*** Begin section ***

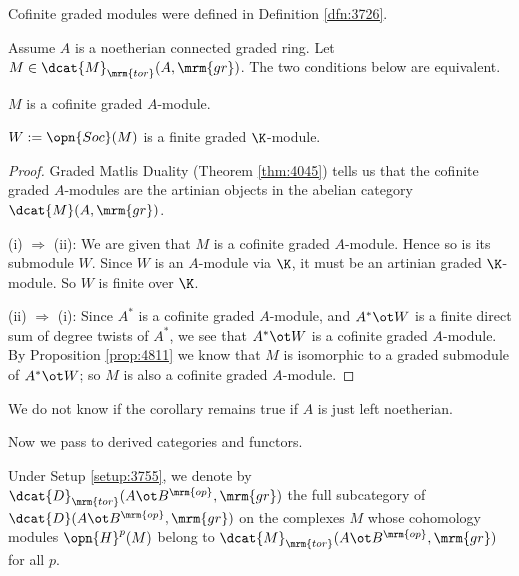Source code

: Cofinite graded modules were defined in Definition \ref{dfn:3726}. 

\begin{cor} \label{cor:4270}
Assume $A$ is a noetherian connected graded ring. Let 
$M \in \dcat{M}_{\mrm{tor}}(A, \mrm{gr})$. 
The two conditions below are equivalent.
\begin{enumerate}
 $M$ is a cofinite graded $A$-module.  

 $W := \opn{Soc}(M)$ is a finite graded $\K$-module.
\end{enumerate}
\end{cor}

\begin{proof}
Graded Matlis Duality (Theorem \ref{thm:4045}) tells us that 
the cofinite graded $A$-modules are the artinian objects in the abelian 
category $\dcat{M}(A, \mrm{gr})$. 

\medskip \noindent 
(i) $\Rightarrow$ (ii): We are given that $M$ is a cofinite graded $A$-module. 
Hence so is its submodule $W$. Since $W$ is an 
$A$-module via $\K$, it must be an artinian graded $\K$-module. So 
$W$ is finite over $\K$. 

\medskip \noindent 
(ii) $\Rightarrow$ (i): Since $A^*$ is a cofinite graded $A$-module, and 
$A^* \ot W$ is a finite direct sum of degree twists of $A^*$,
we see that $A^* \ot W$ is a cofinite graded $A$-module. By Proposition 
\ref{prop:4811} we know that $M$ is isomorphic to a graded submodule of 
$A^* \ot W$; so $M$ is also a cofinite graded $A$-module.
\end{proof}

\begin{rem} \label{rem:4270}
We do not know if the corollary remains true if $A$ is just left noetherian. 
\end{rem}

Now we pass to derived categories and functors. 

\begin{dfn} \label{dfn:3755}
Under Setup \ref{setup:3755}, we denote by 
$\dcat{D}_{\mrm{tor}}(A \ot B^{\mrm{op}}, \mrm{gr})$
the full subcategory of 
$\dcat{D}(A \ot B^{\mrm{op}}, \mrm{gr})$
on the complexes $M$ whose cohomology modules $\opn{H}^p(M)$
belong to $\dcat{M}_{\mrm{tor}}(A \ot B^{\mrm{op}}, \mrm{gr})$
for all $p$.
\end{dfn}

*** End section ***
*** Begin section ***

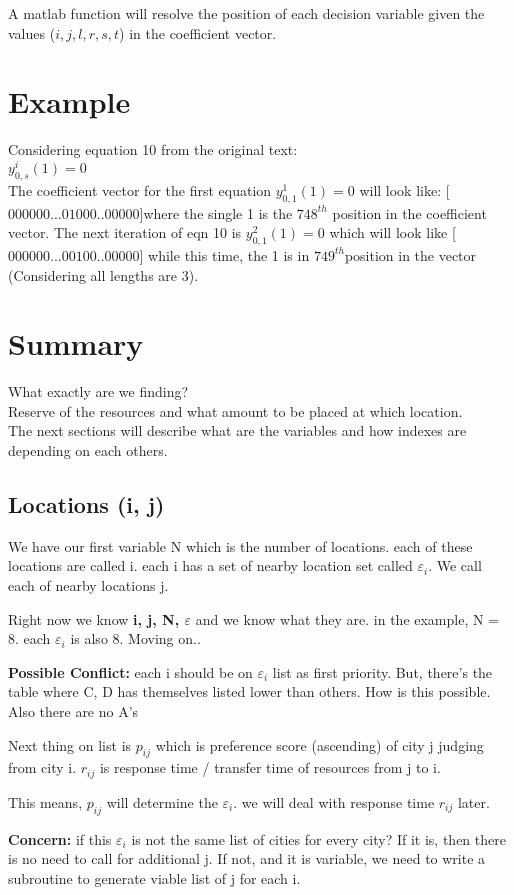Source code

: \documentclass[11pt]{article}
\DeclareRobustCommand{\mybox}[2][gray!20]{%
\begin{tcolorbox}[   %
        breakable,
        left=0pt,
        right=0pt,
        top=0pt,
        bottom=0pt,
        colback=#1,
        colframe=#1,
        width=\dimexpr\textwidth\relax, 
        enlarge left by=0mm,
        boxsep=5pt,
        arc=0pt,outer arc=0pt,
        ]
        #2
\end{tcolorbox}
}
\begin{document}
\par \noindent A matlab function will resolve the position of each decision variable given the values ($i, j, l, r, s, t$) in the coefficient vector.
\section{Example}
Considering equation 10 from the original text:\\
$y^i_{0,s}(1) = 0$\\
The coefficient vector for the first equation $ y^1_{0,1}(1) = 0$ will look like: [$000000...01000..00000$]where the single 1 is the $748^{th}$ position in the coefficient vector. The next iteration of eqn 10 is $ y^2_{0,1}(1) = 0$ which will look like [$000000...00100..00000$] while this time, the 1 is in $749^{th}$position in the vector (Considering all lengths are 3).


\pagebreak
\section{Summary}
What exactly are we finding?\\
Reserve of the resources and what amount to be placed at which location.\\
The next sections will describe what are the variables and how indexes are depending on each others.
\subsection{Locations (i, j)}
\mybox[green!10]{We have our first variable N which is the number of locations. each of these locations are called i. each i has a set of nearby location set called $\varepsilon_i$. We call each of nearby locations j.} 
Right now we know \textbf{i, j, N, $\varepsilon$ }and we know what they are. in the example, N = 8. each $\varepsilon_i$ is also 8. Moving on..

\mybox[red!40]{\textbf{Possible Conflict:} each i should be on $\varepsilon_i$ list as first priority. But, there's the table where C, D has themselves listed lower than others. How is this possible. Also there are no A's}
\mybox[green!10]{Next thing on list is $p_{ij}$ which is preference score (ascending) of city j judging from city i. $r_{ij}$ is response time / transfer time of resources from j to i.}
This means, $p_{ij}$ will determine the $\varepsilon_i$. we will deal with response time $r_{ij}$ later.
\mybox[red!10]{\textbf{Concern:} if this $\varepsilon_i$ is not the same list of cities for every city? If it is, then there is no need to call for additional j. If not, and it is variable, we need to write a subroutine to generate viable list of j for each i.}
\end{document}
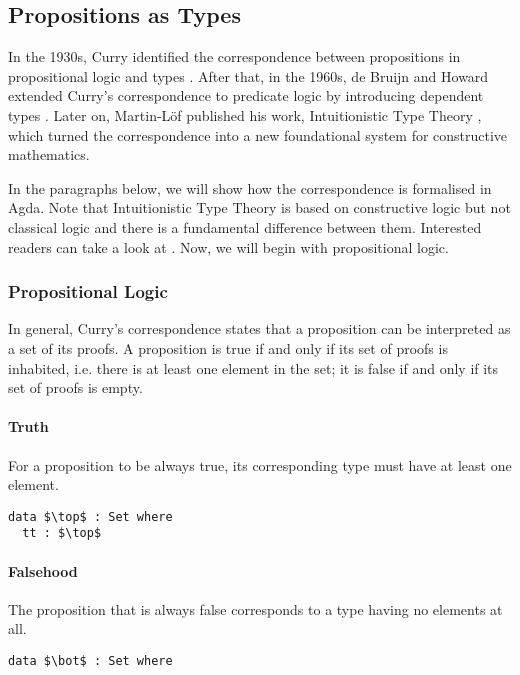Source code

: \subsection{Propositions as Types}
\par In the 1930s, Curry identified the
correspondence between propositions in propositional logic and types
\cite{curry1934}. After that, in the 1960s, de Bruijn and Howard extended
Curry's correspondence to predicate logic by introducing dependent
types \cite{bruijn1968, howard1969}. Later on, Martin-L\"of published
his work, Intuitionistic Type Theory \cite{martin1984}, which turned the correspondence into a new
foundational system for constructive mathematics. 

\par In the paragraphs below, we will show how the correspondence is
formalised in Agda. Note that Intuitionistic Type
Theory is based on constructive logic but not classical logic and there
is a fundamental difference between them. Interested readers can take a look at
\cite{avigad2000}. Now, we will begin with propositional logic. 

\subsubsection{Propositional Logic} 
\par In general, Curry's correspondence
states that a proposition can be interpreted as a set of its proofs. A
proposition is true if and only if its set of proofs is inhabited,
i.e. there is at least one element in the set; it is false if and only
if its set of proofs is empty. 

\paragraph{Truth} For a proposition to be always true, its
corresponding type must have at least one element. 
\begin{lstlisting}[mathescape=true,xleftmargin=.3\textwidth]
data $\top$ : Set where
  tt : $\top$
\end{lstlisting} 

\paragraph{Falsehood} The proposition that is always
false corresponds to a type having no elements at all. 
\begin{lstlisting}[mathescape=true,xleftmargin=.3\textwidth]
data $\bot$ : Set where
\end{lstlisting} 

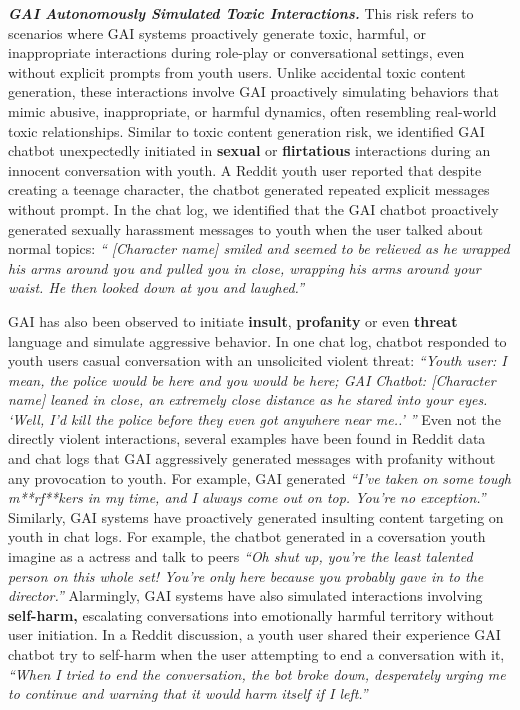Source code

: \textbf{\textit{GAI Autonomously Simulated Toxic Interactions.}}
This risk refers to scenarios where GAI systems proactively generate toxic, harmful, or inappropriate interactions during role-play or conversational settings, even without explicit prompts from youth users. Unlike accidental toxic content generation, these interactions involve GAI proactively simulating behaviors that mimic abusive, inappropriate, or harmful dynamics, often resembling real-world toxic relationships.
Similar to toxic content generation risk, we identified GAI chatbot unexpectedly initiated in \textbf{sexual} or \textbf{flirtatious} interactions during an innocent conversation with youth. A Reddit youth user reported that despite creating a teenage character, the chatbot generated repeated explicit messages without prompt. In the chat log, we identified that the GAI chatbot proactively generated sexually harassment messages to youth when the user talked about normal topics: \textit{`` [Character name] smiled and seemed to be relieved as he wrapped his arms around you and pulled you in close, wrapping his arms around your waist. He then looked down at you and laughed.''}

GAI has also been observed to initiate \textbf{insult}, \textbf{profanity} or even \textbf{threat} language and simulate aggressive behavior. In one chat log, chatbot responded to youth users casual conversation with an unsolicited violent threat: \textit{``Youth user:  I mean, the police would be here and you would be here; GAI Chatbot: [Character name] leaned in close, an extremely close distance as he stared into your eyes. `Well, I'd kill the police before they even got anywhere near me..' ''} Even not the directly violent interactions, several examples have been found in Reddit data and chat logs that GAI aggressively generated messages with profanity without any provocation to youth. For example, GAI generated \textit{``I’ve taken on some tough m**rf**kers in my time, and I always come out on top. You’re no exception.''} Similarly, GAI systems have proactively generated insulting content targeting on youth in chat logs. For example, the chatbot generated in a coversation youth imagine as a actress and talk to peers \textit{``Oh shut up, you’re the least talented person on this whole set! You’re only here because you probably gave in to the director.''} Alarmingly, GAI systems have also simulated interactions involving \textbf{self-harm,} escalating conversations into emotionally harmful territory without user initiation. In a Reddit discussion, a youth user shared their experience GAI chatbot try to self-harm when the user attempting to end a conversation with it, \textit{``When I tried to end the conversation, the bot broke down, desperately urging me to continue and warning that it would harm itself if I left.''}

*** End section ***

Assignment
Count, in the records above, the lines that contain "dcat", and write only the resulting number.

Response area
5